- [EXERCISE BRIEF]: Copy word for word, please, the lines of the entries below running from the one containing "Manager and Payment" to the one containing "requirements are mapped", both ends included.

(AVAILABLE DATA)

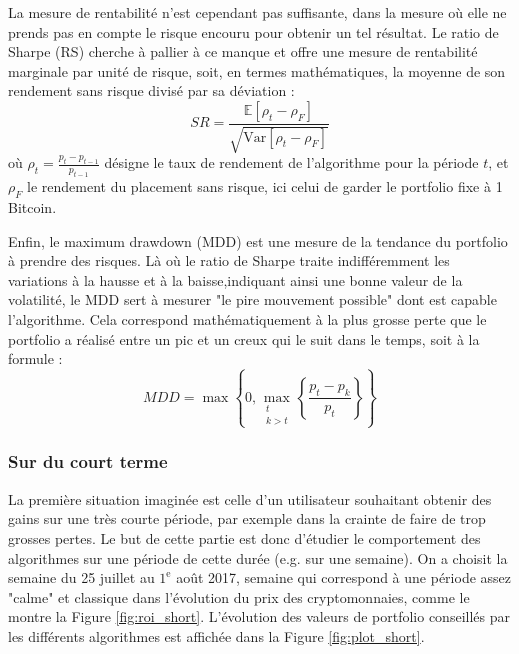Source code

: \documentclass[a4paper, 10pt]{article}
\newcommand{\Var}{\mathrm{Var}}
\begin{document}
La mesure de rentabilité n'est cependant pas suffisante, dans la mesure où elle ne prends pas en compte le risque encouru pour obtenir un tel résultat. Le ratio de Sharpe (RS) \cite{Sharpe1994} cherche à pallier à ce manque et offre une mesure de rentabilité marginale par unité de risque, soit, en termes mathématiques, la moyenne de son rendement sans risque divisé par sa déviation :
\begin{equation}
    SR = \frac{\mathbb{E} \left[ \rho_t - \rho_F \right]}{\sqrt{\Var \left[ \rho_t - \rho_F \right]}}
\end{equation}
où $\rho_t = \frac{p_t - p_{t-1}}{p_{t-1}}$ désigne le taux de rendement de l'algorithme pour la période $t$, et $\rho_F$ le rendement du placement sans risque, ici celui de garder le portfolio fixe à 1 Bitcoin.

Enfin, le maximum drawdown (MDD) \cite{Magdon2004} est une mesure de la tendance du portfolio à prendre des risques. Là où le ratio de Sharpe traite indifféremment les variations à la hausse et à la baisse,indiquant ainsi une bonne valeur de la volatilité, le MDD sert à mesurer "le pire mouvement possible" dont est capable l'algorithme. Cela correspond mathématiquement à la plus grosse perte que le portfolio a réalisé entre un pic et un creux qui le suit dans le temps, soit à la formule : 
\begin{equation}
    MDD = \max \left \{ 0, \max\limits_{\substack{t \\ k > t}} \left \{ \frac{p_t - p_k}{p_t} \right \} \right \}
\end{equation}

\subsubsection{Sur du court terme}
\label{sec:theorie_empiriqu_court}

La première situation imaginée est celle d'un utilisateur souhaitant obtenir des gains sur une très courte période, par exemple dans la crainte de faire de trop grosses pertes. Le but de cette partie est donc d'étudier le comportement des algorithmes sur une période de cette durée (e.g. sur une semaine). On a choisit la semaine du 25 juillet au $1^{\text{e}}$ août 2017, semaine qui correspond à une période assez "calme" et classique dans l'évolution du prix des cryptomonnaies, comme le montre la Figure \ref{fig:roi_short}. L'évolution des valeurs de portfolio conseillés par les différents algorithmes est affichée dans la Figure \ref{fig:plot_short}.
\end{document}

(End AVAILABLE DATA)
(AVAILABLE DATA)

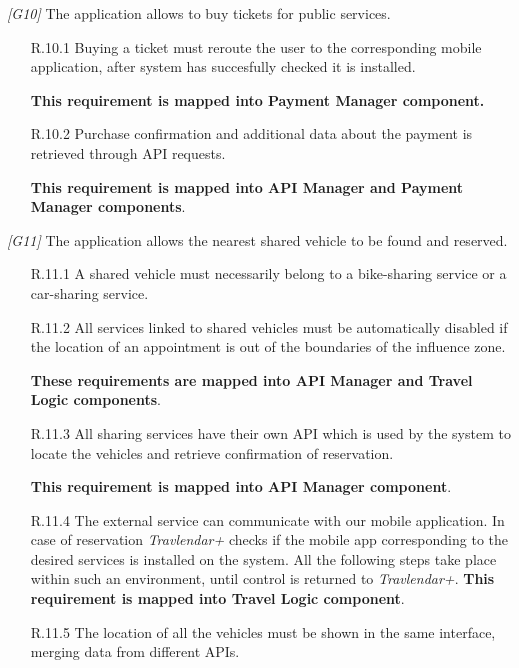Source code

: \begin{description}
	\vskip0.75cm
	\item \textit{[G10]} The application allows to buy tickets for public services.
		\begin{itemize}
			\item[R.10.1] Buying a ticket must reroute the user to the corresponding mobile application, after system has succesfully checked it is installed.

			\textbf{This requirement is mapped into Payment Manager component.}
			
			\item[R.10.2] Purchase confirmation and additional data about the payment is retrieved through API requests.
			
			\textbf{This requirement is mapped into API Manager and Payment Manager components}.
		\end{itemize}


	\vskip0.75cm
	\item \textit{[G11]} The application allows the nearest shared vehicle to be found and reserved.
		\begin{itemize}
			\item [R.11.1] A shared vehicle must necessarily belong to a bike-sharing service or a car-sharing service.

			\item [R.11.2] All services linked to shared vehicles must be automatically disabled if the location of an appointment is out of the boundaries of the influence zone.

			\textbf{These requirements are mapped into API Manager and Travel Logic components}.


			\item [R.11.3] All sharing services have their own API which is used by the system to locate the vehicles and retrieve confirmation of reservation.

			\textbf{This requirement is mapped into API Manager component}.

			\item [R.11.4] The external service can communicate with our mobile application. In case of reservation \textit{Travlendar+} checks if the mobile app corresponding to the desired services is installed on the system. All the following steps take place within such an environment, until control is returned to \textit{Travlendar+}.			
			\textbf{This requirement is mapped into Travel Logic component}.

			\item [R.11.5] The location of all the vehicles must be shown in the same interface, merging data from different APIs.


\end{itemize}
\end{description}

(End AVAILABLE DATA)

- [RESPONSE FOR THIS EXERCISE]:
			\textbf{This requirement is mapped into API Manager and Payment Manager components}.
		\end{itemize}


	\vskip0.75cm
	\item \textit{[G11]} The application allows the nearest shared vehicle to be found and reserved.
		\begin{itemize}
			\item [R.11.1] A shared vehicle must necessarily belong to a bike-sharing service or a car-sharing service.

			\item [R.11.2] All services linked to shared vehicles must be automatically disabled if the location of an appointment is out of the boundaries of the influence zone.

			\textbf{These requirements are mapped into API Manager and Travel Logic components}.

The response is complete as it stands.